TASK TO CARRY OUT: Please return every line in the entries below with the word "session" in it.

(Entries taken from a collection)
○ ○ ○

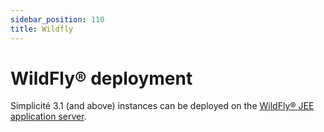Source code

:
 ```yaml
---
sidebar_position: 110
title: Wildfly
---
```


WildFly&reg; deployment
=======================

Simplicité 3.1 (and above) instances can be deployed on the <a href="http://wildfly.org" target="_blank">WildFly&reg; JEE application server</a>.

<!-- **TO BE COMPLETED** -->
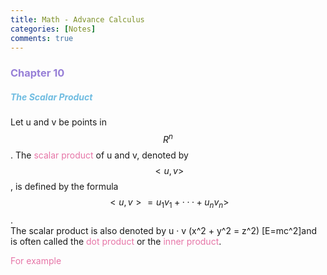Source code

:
 ```yaml
---
title: Math - Advance Calculus
categories: [Notes]
comments: true
---
```


<script type="text/javascript"
src="https://www.maths.nottingham.ac.uk/plp/pmadw/LaTeXMathML.js">
</script>

### <font color= 977FD7>Chapter 10</font>
##### <font color= 6FBCE1> The Scalar Product</font>
Let u and v be points in $$R^n$$. The <font color= E675A7>scalar product</font> of u and v, denoted by $$<u,v>$$, is defined by the formula $$<u,v> = u_{1}v_{1} + ··· + u_{n}v_{n}>$$. <br/>
The scalar product is also denoted by u · v  \(x^2 + y^2 = z^2\) \[E=mc^2\]and is often called the <font color= E675A7>dot product</font> or the <font color= E675A7>inner product</font>.

<font color= E675A7> For example</font>
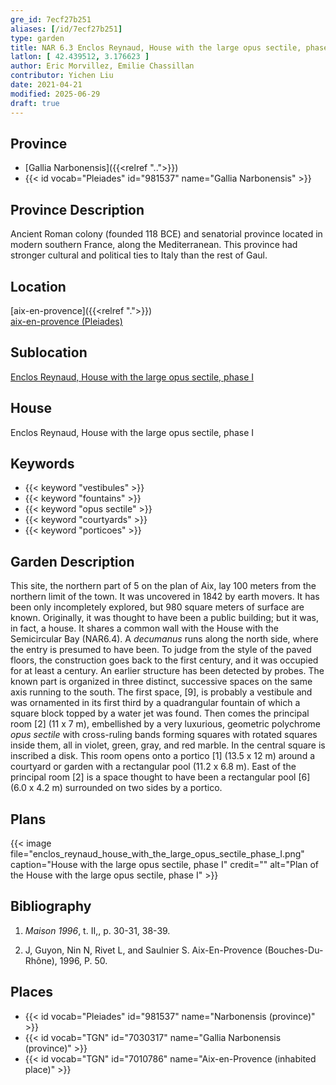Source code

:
 ```yaml
---
gre_id: 7ecf27b251
aliases: [/id/7ecf27b251]
type: garden
title: NAR 6.3 Enclos Reynaud, House with the large opus sectile, phase I
latlon: [ 42.439512, 3.176623 ]
author: Eric Morvillez, Emilie Chassillan
contributor: Yichen Liu
date: 2021-04-21
modified: 2025-06-29
draft: true
---
```


## Province

- [Gallia Narbonensis]({{<relref "..">}})
- {{< id vocab="Pleiades" id="981537" name="Gallia Narbonensis" >}}

## Province Description

Ancient Roman colony (founded 118 BCE) and senatorial province located in modern southern France, along the Mediterranean. This province had stronger cultural and political ties to Italy than the rest of Gaul.

## Location

[aix-en-provence]({{<relref ".">}}) \
[aix-en-provence (Pleiades)](#)

## Sublocation

[Enclos Reynaud, House with the large opus sectile, phase I](#)

## House

Enclos Reynaud, House with the large opus sectile, phase I

## Keywords

- {{< keyword "vestibules" >}}
- {{< keyword "fountains" >}}
- {{< keyword "opus sectile" >}}
- {{< keyword "courtyards" >}}
- {{< keyword "porticoes" >}}

## Garden Description

This site, the northern part of 5 on the plan of Aix, lay 100 meters from the northern limit of the town. It was uncovered in 1842 by earth movers. It has been only incompletely explored, but 980 square meters of surface are known. Originally, it was thought to have been a public building; but it was, in fact, a house. It shares a common wall with the House with the Semicircular Bay (NAR6.4). A *decumanus* runs along the north side, where the entry is presumed to have been. To judge from the style of the paved floors, the construction goes back to the first century, and it was occupied for at least a century. An earlier structure has been detected by probes.
The known part is organized in three distinct, successive spaces on the same axis running to the south. The first space, [9], is probably a vestibule and was ornamented in its first third by a quadrangular fountain of which a square block topped by a water jet was found. Then comes the principal room [2] (11 x 7 m), embellished by a very luxurious, geometric polychrome *opus sectile* with cross-ruling bands forming squares with rotated squares inside them, all in violet, green, gray, and red marble. In the central square is inscribed a disk. This room opens onto a portico [1] (13.5 x 12 m) around a courtyard or garden with a rectangular pool (11.2 x 6.8 m). East of the principal room [2] is a space thought to have been a rectangular pool [6] (6.0 x 4.2 m) surrounded on two sides by a portico.

<!-- ## Maps -->

## Plans

{{< image file="enclos_reynaud_house_with_the_large_opus_sectile_phase_I.png" caption="House with the large opus sectile, phase I" credit="" alt="Plan of the House with the large opus sectile, phase I" >}}


<!-- ## Images -->

<!-- ## Dates -->

## Bibliography

1. *Maison 1996*, t. II,, p. 30-31, 38-39.


2. J, Guyon, Nin N, Rivet L, and Saulnier S. Aix-En-Provence (Bouches-Du-Rhône), 1996, P. 50.

## Places

- {{< id vocab="Pleiades" id="981537" name="Narbonensis (province)" >}}
- {{< id vocab="TGN" id="7030317" name="Gallia Narbonensis (province)" >}}
- {{< id vocab="TGN" id="7010786" name="Aix-en-Provence (inhabited place)" >}}
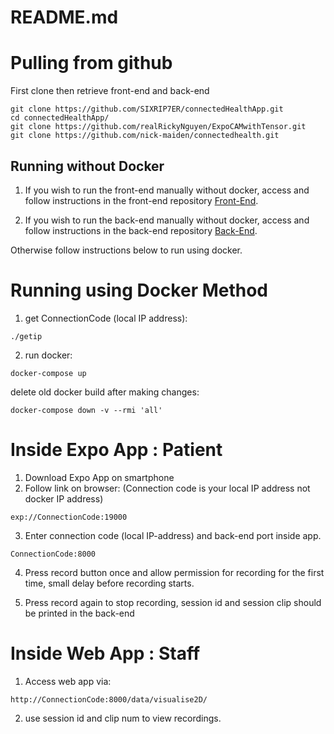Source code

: # README.md

# Pulling from github

First clone then retrieve front-end and back-end

```
git clone https://github.com/SIXRIP7ER/connectedHealthApp.git
cd connectedHealthApp/
git clone https://github.com/realRickyNguyen/ExpoCAMwithTensor.git
git clone https://github.com/nick-maiden/connectedhealth.git
```

## Running without Docker
1. If you wish to run the front-end manually without docker, access and follow instructions in the front-end repository
[Front-End](https://github.com/realRickyNguyen/ExpoCAMwithTensor).

2. If you wish to run the back-end manually without docker, access and follow instructions in the back-end repository
[Back-End](https://github.com/nick-maiden/connectedhealth).

Otherwise follow instructions below to run using docker.

# Running using Docker Method

1. get ConnectionCode (local IP address):

```
./getip
```

2. run docker:

```
docker-compose up
```

delete old docker build after making changes:

```
docker-compose down -v --rmi 'all'
```

# Inside Expo App : Patient

1. Download Expo App on smartphone
2. Follow link on browser: (Connection code is your local IP address not docker IP address)

```
exp://ConnectionCode:19000
```

3. Enter connection code (local IP-address) and back-end port inside app.

```
ConnectionCode:8000
```

4. Press record button once and allow permission for recording for the first time, small delay before recording starts.

5. Press record again to stop recording, session id and session clip should be printed in the back-end

# Inside Web App : Staff

1. Access web app via:

```
http://ConnectionCode:8000/data/visualise2D/
```

2. use session id and clip num to view recordings.

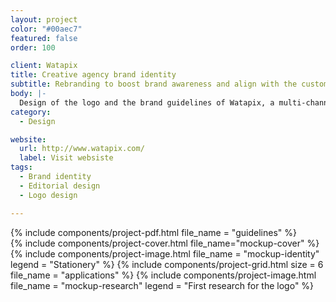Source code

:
 ```yaml
---
layout: project
color: "#00aec7"
featured: false
order: 100

client: Watapix
title: Creative agency brand identity
subtitle: Rebranding to boost brand awareness and align with the customer base
body: |-
  Design of the logo and the brand guidelines of Watapix, a multi-channel communication agency. Project carried out while working at Watapix.
category:
  - Design

website:
  url: http://www.watapix.com/
  label: Visit websiste
tags: 
  - Brand identity
  - Editorial design
  - Logo design

---
```


<div class="section">
  <div class="section__container">
    {% include components/project-pdf.html 
      file_name = "guidelines"
    %}
  </div>
</div>

<div class="section section--fullWidth">
  <div class="section__container">
    {% include components/project-cover.html file_name="mockup-cover" %}
  </div>
</div>

<div class="section">
  <div class="section__container">
    {% include components/project-image.html 
      file_name = "mockup-identity"
      legend = "Stationery"
    %}
    {% include components/project-grid.html
      size = 6
      file_name = "applications"
    %}
    {% include components/project-image.html 
      file_name = "mockup-research"
      legend = "First research for the logo"
    %}
  </div>
</div>
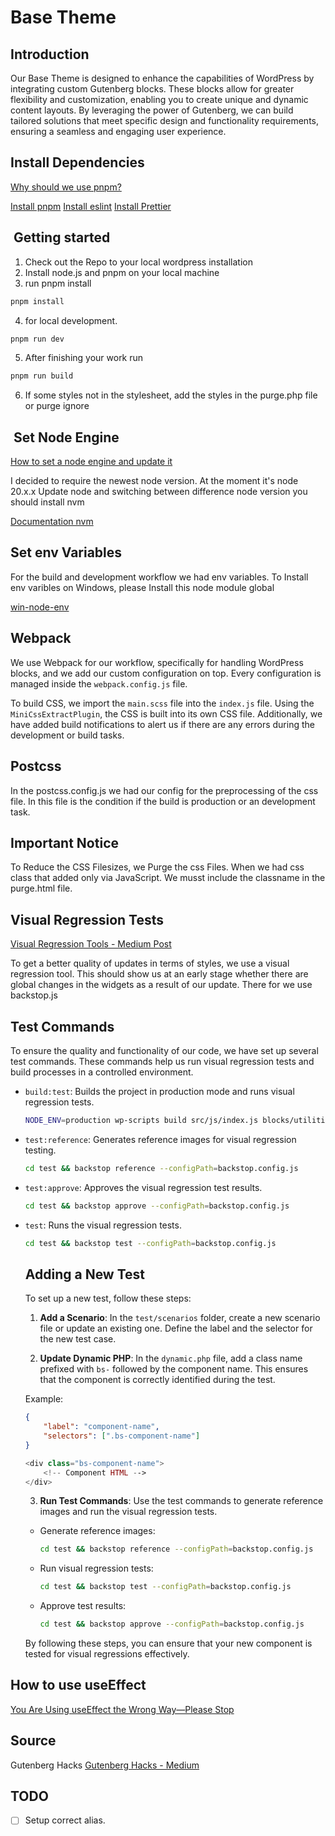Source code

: # Base Theme

## Introduction

Our Base Theme is designed to enhance the capabilities of WordPress by integrating custom Gutenberg blocks. These blocks allow for greater flexibility and customization, enabling you to create unique and dynamic content layouts. By leveraging the power of Gutenberg, we can build tailored solutions that meet specific design and functionality requirements, ensuring a seamless and engaging user experience.

## Install Dependencies

[Why should we use pnpm?](https://medium.com/pnpm/why-should-we-use-pnpm-75ca4bfe7d93)

[Install pnpm](https://pnpm.io/installation)
[Install eslint](https://marketplace.visualstudio.com/items?itemName=dbaeumer.vscode-eslint)
[Install Prettier](https://marketplace.visualstudio.com/items?itemName=esbenp.prettier-vscode)

##  Getting started

1. Check out the Repo to your local wordpress installation
2. Install node.js and pnpm on your local machine
3. run pnpm install

```bash
pnpm install
```

4. for local development.

```bash
pnpm run dev
```

5. After finishing your work run

```bash
pnpm run build
```

6. If some styles not in the stylesheet, add the styles in the purge.php file or purge ignore

##  Set Node Engine

[How to set a node engine and update it](https://stackoverflow.com/questions/29349684/how-can-i-specify-the-required-node-js-version-in-package-json)

I decided to require the newest node version. At the moment it's node 20.x.x
Update node and switching between difference node version you should install nvm

[Documentation nvm](https://github.com/nvm-sh/nvm)

## Set env Variables

For the build and development workflow we had env variables.
To Install env varibles on Windows, please Install this node module global

[win-node-env](https://www.npmjs.com/package/win-node-env)

## Webpack

We use Webpack for our workflow, specifically for handling WordPress blocks, and we add our custom configuration on top. Every configuration is managed inside the `webpack.config.js` file.

To build CSS, we import the `main.scss` file into the `index.js` file. Using the `MiniCssExtractPlugin`, the CSS is built into its own CSS file. Additionally, we have added build notifications to alert us if there are any errors during the development or build tasks.

## Postcss

In the postcss.config.js we had our config for the preprocessing of the css file.
In this file is the condition if the build is production or an development task.

## Important Notice

To Reduce the CSS Filesizes, we Purge the css Files.
When we had css class that added only via JavaScript.
We musst include the classname in the purge.html file.

## Visual Regression Tests

[Visual Regression Tools - Medium Post](https://medium.com/loftbr/visual-regression-testing-eb74050f3366)

To get a better quality of updates in terms of styles, we use a visual regression tool. This should show us at an early stage whether there are global changes in the widgets as a result of our update.
There for we use backstop.js

## Test Commands

To ensure the quality and functionality of our code, we have set up several test commands. These commands help us run visual regression tests and build processes in a controlled environment.

-   `build:test`: Builds the project in production mode and runs visual regression tests.
    ```bash
    NODE_ENV=production wp-scripts build src/js/index.js blocks/utilities/**/*.jsx blocks/components/**/*.jsx && cd test && backstop test --configPath=backstop.config.js
    ```
-   `test:reference`: Generates reference images for visual regression testing.
    ```bash
    cd test && backstop reference --configPath=backstop.config.js
    ```
-   `test:approve`: Approves the visual regression test results.
    ```bash
    cd test && backstop approve --configPath=backstop.config.js
    ```
-   `test`: Runs the visual regression tests.

    ```bash
    cd test && backstop test --configPath=backstop.config.js
    ```

    ## Adding a New Test

    To set up a new test, follow these steps:

    1. **Add a Scenario**: In the `test/scenarios` folder, create a new scenario file or update an existing one. Define the label and the selector for the new test case.

    2. **Update Dynamic PHP**: In the `dynamic.php` file, add a class name prefixed with `bs-` followed by the component name. This ensures that the component is correctly identified during the test.

    Example:

    ```json
    {
        "label": "component-name",
        "selectors": [".bs-component-name"]
    }
    ```

    ```php
    <div class="bs-component-name">
        <!-- Component HTML -->
    </div>
    ```

    3. **Run Test Commands**: Use the test commands to generate reference images and run the visual regression tests.

    -   Generate reference images:

        ```bash
        cd test && backstop reference --configPath=backstop.config.js
        ```

    -   Run visual regression tests:

        ```bash
        cd test && backstop test --configPath=backstop.config.js
        ```

    -   Approve test results:
        ```bash
        cd test && backstop approve --configPath=backstop.config.js
        ```

    By following these steps, you can ensure that your new component is tested for visual regressions effectively.

## How to use useEffect

[You Are Using useEffect the Wrong Way—Please Stop](https://medium.com/@letscodefuture/you-are-using-useeffect-the-wrong-way-please-stop-27b67e627195)

## Source

Gutenberg Hacks [Gutenberg Hacks - Medium](https://medium.com/geekculture/gutenberg-hacks-richtext-made-simple-with-examples-70c9ffae706a)

## TODO

-   [ ] Setup correct alias.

○ ○ ○

RESPONSE BOX:
5. Press record again to stop recording, session id and session clip should be printed in the back-end
2. use session id and clip num to view recordings.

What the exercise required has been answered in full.